Information shown:

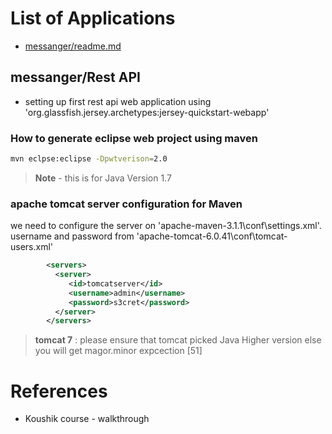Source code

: # List of Applications
* [messanger/readme.md](messanger/readme.md)

## messanger/Rest API

*  setting up first rest api web application using 'org.glassfish.jersey.archetypes:jersey-quickstart-webapp'
### How to generate eclipse web project using maven
```sh
mvn eclpse:eclipse -Dpwtverison=2.0
```

>  __Note__ - this is for Java Version 1.7

### apache tomcat server configuration for Maven
we need to configure the server on 'apache-maven-3.1.1\conf\settings.xml'.  username and password from 'apache-tomcat-6.0.41\conf\tomcat-users.xml'
```xml
        <servers>
          <server>
             <id>tomcatserver</id>
             <username>admin</username>
             <password>s3cret</password>
          </server>
        </servers>
```

> __tomcat 7__ : please ensure that tomcat picked Java Higher version else you will get magor.minor expcection [51]

# References
* Koushik course - walkthrough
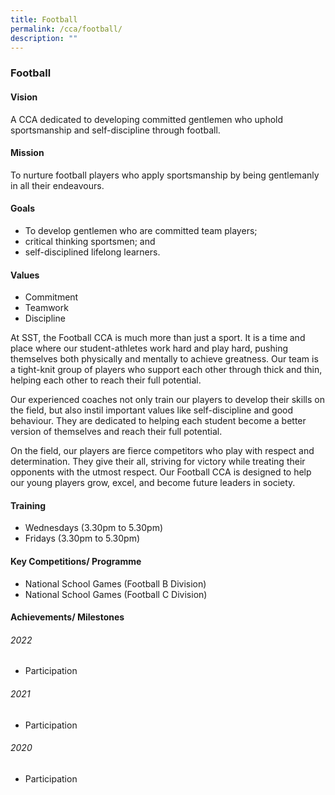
 ```yaml
---
title: Football
permalink: /cca/football/
description: ""
---
```

### Football

#### Vision
A CCA dedicated to developing committed gentlemen who uphold sportsmanship and self-discipline through football.

#### Mission
To nurture football players who apply sportsmanship by being gentlemanly in all their endeavours.

#### Goals
*   To develop gentlemen who are committed team players;
*   critical thinking sportsmen; and
*   self-disciplined lifelong learners.
    
#### Values
*   Commitment
*   Teamwork
*   Discipline

At SST, the Football CCA is much more than just a sport. It is a time and place where our student-athletes work hard and play hard, pushing themselves both physically and mentally to achieve greatness. Our team is a tight-knit group of players who support each other through thick and thin, helping each other to reach their full potential.

Our experienced coaches not only train our players to develop their skills on the field, but also instil important values like self-discipline and good behaviour. They are dedicated to helping each student become a better version of themselves and reach their full potential.

On the field, our players are fierce competitors who play with respect and determination. They give their all, striving for victory while treating their opponents with the utmost respect. Our Football CCA is designed to help our young players grow, excel, and become future leaders in society.

#### Training 
*   Wednesdays (3.30pm to 5.30pm)
*   Fridays (3.30pm to 5.30pm)
    
#### Key Competitions/ Programme
*   National School Games (Football B Division)
*   National School Games (Football C Division)
    
#### Achievements/ Milestones
###### 2022
*   Participation
###### 2021
*   Participation
###### 2020
*   Participation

Exercise description: Stop after the line containing "### apache tomcat": copy the records exactly from the first line up to there, leaving pictures out.

Solution:
Source code

: # List of Applications
* [messanger/readme.md](messanger/readme.md)

## messanger/Rest API

*  setting up first rest api web application using 'org.glassfish.jersey.archetypes:jersey-quickstart-webapp'
### How to generate eclipse web project using maven
```sh
mvn eclpse:eclipse -Dpwtverison=2.0
```

>  __Note__ - this is for Java Version 1.7

### apache tomcat server configuration for Maven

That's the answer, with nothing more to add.